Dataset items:
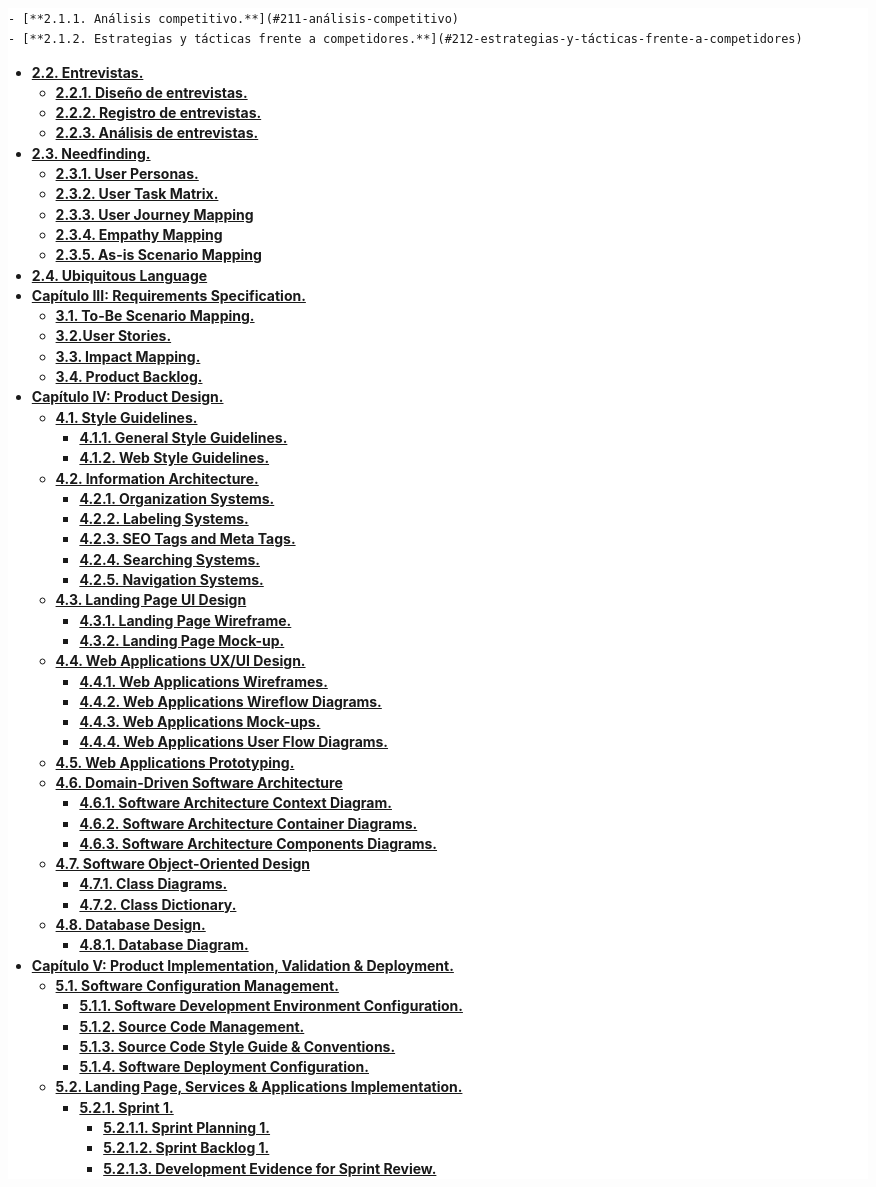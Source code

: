     - [**2.1.1. Análisis competitivo.**](#211-análisis-competitivo)
    - [**2.1.2. Estrategias y tácticas frente a competidores.**](#212-estrategias-y-tácticas-frente-a-competidores)
  - [**2.2. Entrevistas.**](#22-entrevistas)
    - [**2.2.1. Diseño de entrevistas.**](#221-diseño-de-entrevistas)
    - [**2.2.2. Registro de entrevistas.**](#222-registro-de-entrevistas)
    - [**2.2.3. Análisis de entrevistas.**](#223-análisis-de-entrevistas)
  - [**2.3. Needfinding.**](#23-needfinding)
    - [**2.3.1. User Personas.**](#231-user-personas)
    - [**2.3.2. User Task Matrix.**](#232-user-task-matrix)
    - [**2.3.3. User Journey Mapping**](#233-user-journey-mapping)
    - [**2.3.4. Empathy Mapping**](#234-empathy-mapping)
    - [**2.3.5. As-is Scenario Mapping**](#235-as-is-scenario-mapping)
  - [**2.4. Ubiquitous Language**](#24-ubiquitous-language)
- [**Capítulo III: Requirements Specification.**](#capítulo-iii-requirements-specification)
  - [**3.1. To-Be Scenario Mapping.**](#31-to-be-scenario-mapping)
  - [**3.2.User Stories.**](#32user-stories)
  - [**3.3. Impact Mapping.**](#33-impact-mapping)
  - [**3.4. Product Backlog.**](#34-product-backlog)
- [**Capítulo IV: Product Design.**](#capítulo-iv-product-design)
  - [**4.1. Style Guidelines.**](#41-style-guidelines)
    - [**4.1.1. General Style Guidelines.**](#411-general-style-guidelines)
    - [**4.1.2. Web Style Guidelines.**](#412-web-style-guidelines)
  - [**4.2. Information Architecture.**](#42-information-architecture)
    - [**4.2.1. Organization Systems.**](#421-organization-systems)
    - [**4.2.2. Labeling Systems.**](#422-labeling-systems)
    - [**4.2.3. SEO Tags and Meta Tags.**](#423-seo-tags-and-meta-tags)
    - [**4.2.4. Searching Systems.**](#424-searching-systems)
    - [**4.2.5. Navigation Systems.**](#425-navigation-systems)
  - [**4.3. Landing Page UI Design**](#43-landing-page-ui-design)
    - [**4.3.1. Landing Page Wireframe.**](#431-landing-page-wireframe)
    - [**4.3.2. Landing Page Mock-up.**](#432-landing-page-mock-up)
  - [**4.4. Web Applications UX/UI Design.**](#44-web-applications-uxui-design)
    - [**4.4.1. Web Applications Wireframes.**](#441-web-applications-wireframes)
    - [**4.4.2. Web Applications Wireflow Diagrams.**](#442-web-applications-wireflow-diagrams)
    - [**4.4.3. Web Applications Mock-ups.**](#443-web-applications-mock-ups)
    - [**4.4.4. Web Applications User Flow Diagrams.**](#444-web-applications-user-flow-diagrams)
  - [**4.5. Web Applications Prototyping.**](#45-web-applications-prototyping)
  - [**4.6. Domain-Driven Software Architecture**](#46-domain-driven-software-architecture)
    - [**4.6.1. Software Architecture Context Diagram.**](#461-software-architecture-context-diagram)
    - [**4.6.2. Software Architecture Container Diagrams.**](#462-software-architecture-container-diagrams)
    - [**4.6.3. Software Architecture Components Diagrams.**](#463-software-architecture-components-diagrams)
  - [**4.7. Software Object-Oriented Design**](#47-software-object-oriented-design)
    - [**4.7.1. Class Diagrams.**](#471-class-diagrams)
    - [**4.7.2. Class Dictionary.**](#472-class-dictionary)
  - [**4.8. Database Design.**](#48-database-design)
    - [**4.8.1. Database Diagram.**](#481-database-diagram)
- [**Capítulo V: Product Implementation, Validation \& Deployment.**](#capítulo-v-product-implementation-validation--deployment)
  - [**5.1. Software Configuration Management.**](#51-software-configuration-management)
    - [**5.1.1. Software Development Environment Configuration.**](#511-software-development-environment-configuration)
    - [**5.1.2. Source Code Management.**](#512-source-code-management)
    - [**5.1.3. Source Code Style Guide \& Conventions.**](#513-source-code-style-guide--conventions)
    - [**5.1.4. Software Deployment Configuration.**](#514-software-deployment-configuration)
  - [**5.2. Landing Page, Services \& Applications Implementation.**](#52-landing-page-services--applications-implementation)
    - [**5.2.1. Sprint 1.**](#521-sprint-1)
      - [**5.2.1.1. Sprint Planning 1.**](#5211-sprint-planning-1)
      - [**5.2.1.2. Sprint Backlog 1.**](#5212-sprint-backlog-1)
      - [**5.2.1.3. Development Evidence for Sprint Review.**](#5213-development-evidence-for-sprint-review)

Task item: Only the lines above starting at the one containing "- [**5.1.1. Software" and ending at the one containing "- [**5.1.3. Source", both included, are to be returned, exactly as they read.

Task response:
    - [**5.1.1. Software Development Environment Configuration.**](#511-software-development-environment-configuration)
    - [**5.1.2. Source Code Management.**](#512-source-code-management)
    - [**5.1.3. Source Code Style Guide \& Conventions.**](#513-source-code-style-guide--conventions)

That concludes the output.